About this exercise> All that should come back is the lines of the data below from the one containing "Operativa e applicazione" to the one containing "degli ordini a", inclusive, exactly as they stand.

Records shown>

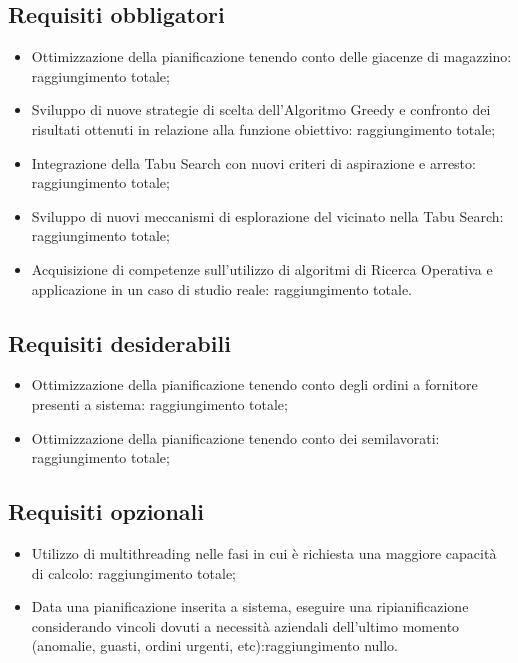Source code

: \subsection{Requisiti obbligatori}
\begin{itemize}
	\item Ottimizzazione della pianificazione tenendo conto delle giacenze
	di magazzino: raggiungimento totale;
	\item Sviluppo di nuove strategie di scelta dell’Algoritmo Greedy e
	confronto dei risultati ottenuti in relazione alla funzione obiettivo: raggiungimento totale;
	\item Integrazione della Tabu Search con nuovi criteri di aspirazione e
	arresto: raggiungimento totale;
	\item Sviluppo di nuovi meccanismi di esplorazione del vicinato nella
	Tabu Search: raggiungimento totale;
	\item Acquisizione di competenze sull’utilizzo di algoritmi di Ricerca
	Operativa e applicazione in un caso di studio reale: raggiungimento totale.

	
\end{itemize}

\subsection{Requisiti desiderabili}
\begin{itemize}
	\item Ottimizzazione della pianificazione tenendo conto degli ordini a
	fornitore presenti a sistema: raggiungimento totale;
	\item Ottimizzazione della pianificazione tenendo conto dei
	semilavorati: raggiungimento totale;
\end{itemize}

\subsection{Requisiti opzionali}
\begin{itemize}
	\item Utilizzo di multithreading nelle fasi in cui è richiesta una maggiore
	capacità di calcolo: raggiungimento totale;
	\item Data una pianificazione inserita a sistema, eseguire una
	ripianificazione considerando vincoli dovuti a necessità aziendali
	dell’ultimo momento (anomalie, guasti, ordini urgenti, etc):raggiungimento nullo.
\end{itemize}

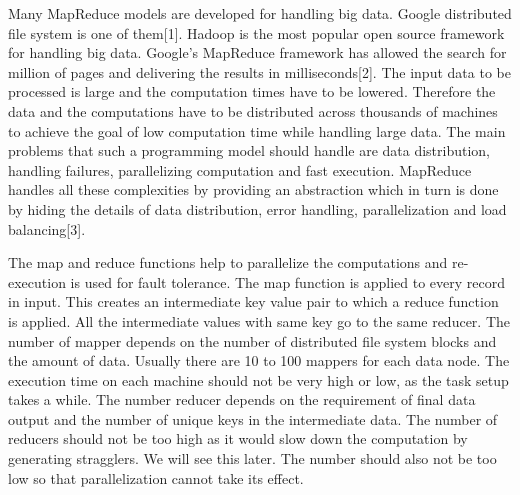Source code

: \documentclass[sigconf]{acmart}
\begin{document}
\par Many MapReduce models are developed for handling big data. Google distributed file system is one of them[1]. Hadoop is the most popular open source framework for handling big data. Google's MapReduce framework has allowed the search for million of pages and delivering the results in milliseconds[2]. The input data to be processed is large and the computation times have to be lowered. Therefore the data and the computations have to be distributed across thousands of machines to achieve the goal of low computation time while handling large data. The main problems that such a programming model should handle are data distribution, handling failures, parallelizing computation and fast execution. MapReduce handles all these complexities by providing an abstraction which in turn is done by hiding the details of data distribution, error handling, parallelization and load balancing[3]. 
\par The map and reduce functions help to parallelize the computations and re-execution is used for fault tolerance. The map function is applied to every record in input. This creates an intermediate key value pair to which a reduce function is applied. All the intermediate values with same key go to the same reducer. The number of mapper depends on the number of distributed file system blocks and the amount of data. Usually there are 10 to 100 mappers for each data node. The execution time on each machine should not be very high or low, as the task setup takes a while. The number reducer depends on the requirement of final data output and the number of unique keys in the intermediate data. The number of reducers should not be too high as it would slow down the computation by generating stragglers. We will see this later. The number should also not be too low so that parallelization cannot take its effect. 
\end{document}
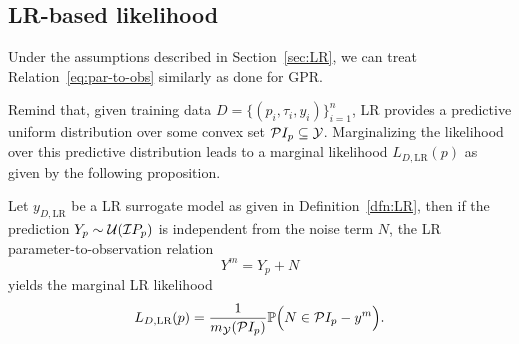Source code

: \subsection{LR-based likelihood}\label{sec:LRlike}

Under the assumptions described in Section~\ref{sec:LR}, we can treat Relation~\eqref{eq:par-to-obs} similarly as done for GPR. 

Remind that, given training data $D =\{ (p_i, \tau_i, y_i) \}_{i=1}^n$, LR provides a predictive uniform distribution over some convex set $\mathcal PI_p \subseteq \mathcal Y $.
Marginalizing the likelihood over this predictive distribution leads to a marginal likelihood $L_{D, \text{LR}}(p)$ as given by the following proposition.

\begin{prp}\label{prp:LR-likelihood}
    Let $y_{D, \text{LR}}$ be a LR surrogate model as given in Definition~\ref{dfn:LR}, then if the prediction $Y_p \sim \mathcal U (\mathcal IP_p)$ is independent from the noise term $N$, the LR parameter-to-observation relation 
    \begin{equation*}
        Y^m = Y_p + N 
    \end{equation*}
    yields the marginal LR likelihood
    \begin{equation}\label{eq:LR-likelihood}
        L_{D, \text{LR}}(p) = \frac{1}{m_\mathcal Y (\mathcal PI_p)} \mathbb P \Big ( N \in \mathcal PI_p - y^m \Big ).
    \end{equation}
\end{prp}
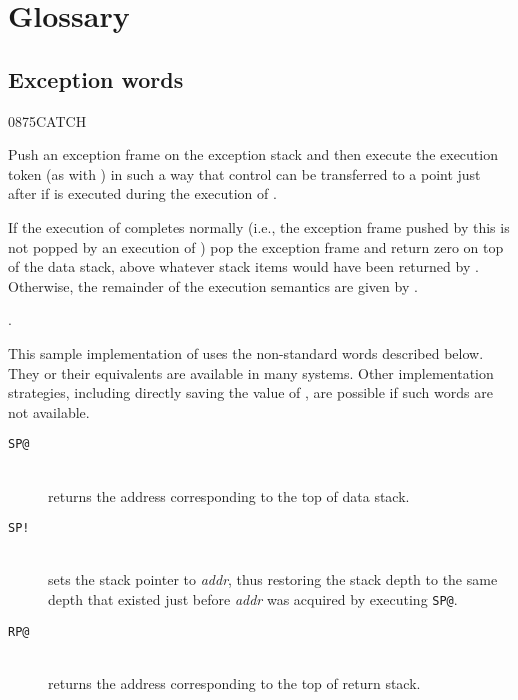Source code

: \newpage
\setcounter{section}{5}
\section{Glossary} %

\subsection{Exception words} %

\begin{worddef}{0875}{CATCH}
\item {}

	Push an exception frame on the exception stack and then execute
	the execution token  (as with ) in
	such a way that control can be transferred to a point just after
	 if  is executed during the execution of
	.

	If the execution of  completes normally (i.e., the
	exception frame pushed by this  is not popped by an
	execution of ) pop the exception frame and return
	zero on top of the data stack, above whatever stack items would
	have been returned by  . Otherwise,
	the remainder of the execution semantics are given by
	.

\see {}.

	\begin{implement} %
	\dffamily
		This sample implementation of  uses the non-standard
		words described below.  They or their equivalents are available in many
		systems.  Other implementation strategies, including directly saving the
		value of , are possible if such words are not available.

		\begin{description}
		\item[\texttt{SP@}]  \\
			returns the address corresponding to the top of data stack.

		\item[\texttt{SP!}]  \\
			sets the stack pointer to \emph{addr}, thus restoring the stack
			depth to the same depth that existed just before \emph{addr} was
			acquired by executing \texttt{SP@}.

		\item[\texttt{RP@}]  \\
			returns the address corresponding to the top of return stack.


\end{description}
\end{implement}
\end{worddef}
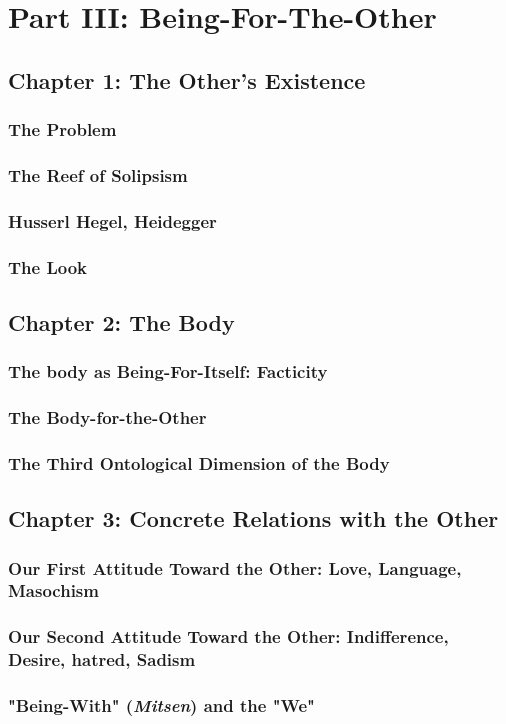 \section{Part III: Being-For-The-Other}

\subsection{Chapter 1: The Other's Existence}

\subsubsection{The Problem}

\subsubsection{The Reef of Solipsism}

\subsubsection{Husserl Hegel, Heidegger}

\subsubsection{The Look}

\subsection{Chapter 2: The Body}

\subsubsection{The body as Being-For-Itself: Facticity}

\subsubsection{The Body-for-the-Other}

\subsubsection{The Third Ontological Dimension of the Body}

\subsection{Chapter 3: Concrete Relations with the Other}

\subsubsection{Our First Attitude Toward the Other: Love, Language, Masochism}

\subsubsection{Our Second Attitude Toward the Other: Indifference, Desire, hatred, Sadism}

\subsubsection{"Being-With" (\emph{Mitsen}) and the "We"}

...

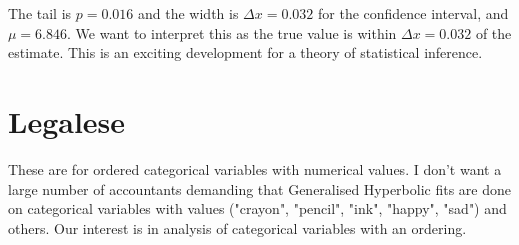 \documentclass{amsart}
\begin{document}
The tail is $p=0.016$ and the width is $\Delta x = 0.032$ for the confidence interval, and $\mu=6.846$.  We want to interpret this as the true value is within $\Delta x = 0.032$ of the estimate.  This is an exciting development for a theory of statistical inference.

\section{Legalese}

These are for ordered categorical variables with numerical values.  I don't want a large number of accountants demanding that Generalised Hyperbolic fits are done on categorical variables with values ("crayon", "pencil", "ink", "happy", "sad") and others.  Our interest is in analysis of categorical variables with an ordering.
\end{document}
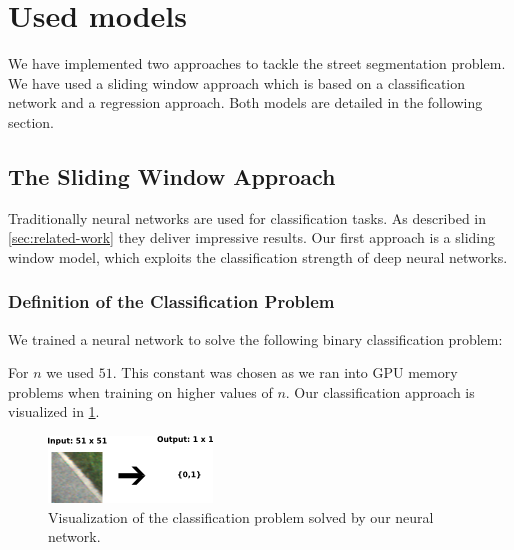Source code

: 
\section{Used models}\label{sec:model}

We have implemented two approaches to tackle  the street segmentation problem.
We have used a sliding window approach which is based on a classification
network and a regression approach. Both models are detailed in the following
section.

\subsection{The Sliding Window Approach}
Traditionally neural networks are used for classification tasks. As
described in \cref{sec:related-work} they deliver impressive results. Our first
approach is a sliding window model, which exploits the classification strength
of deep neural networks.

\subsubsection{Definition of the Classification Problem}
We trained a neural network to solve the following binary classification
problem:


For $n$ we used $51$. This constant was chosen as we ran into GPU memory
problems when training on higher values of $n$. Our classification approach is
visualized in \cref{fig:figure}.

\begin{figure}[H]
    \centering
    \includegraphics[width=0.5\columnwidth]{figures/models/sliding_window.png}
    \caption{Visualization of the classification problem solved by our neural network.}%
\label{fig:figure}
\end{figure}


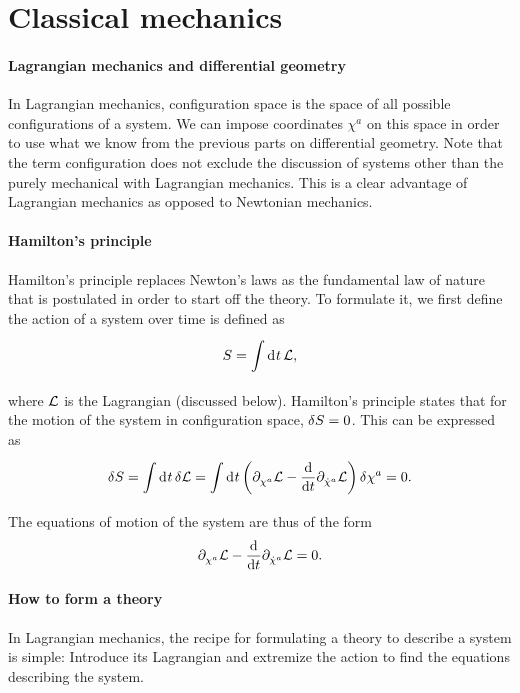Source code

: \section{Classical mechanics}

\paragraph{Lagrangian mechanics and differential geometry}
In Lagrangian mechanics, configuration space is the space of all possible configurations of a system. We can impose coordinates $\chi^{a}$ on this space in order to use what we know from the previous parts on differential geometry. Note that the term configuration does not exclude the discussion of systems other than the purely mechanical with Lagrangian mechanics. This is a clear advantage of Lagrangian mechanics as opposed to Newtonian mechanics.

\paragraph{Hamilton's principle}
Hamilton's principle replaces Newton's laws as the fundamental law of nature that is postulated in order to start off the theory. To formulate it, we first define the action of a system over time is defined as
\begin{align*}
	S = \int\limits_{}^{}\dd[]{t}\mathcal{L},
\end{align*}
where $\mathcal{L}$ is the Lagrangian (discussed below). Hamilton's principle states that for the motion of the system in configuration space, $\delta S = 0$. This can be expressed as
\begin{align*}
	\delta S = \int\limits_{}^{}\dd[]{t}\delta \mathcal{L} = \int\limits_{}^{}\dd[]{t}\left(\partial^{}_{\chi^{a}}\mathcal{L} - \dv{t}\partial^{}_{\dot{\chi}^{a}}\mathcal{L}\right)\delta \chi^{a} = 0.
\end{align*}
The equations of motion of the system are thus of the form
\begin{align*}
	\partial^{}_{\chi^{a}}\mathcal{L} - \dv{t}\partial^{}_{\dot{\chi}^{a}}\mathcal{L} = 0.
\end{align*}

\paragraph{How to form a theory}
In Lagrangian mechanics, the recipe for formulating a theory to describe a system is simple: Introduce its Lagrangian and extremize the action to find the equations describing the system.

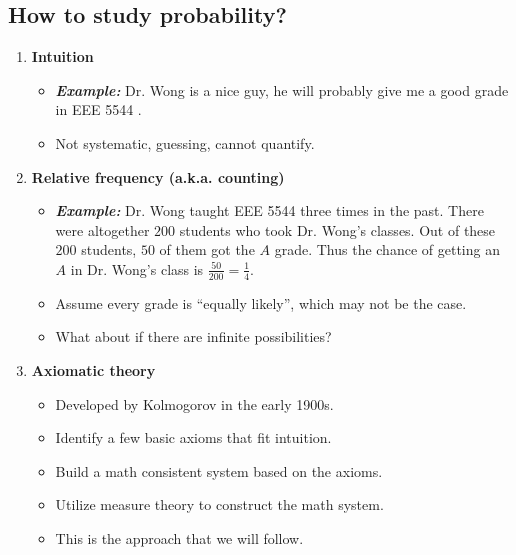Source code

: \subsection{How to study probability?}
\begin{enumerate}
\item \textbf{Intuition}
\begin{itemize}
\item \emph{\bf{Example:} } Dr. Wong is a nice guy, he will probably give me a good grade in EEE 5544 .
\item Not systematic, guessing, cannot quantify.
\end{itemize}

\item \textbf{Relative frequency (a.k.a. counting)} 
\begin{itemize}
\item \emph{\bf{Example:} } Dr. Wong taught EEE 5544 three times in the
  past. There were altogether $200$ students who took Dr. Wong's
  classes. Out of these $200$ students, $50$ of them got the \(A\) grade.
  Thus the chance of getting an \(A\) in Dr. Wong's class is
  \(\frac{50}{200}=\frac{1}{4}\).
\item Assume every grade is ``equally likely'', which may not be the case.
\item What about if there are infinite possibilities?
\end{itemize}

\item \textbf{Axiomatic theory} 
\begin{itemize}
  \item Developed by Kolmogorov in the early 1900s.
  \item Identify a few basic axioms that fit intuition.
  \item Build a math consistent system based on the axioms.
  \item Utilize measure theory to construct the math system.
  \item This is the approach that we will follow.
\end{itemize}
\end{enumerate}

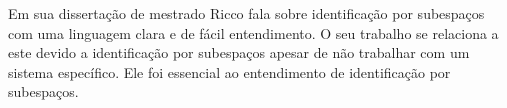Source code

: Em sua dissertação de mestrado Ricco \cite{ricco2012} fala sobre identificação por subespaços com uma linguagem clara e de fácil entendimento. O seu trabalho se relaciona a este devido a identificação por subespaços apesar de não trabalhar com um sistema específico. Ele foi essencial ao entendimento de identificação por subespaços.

Output below>
	Operativa e applicazione in un caso di studio reale: raggiungimento totale.

	
\end{itemize}

\subsection{Requisiti desiderabili}
\begin{itemize}
	\item Ottimizzazione della pianificazione tenendo conto degli ordini a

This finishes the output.